▶ **EXERCISE**
Lines in the listing below may contain the word "illustrated". State how many do, and nothing more.

▶ **TASK INPUT**
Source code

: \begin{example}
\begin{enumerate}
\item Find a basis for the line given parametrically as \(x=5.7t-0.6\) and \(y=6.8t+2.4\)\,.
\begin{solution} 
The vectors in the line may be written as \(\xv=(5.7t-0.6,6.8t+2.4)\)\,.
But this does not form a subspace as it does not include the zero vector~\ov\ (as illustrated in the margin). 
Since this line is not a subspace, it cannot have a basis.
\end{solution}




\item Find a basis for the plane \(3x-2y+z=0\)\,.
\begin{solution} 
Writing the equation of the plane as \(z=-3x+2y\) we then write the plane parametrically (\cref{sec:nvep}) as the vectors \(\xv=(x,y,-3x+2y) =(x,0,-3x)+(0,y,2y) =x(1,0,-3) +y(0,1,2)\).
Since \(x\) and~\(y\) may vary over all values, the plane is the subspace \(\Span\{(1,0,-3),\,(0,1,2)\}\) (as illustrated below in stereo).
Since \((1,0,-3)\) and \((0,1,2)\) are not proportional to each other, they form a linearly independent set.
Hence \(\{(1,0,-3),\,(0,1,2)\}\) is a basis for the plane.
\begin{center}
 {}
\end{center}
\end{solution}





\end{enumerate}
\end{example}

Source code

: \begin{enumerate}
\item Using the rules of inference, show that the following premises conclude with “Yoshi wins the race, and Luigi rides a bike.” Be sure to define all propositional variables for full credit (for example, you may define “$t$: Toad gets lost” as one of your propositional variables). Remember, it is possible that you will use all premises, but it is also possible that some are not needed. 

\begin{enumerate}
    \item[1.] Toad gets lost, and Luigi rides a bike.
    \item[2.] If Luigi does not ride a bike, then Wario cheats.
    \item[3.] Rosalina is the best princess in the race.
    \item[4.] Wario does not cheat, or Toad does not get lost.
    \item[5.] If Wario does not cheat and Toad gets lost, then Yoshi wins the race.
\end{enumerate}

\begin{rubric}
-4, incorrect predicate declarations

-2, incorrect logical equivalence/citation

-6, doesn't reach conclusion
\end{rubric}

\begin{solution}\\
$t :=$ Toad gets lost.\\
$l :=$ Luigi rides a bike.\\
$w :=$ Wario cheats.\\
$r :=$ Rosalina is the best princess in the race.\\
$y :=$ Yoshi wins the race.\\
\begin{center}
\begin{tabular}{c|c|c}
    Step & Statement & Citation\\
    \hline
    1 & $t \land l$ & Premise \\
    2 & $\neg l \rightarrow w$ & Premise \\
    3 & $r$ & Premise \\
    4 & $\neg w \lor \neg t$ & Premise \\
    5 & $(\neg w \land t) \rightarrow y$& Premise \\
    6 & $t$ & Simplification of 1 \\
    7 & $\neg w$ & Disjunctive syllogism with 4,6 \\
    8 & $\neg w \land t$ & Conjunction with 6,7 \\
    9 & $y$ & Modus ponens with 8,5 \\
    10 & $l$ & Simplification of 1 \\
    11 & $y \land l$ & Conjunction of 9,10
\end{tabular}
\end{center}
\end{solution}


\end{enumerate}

▶ **RESULT**
2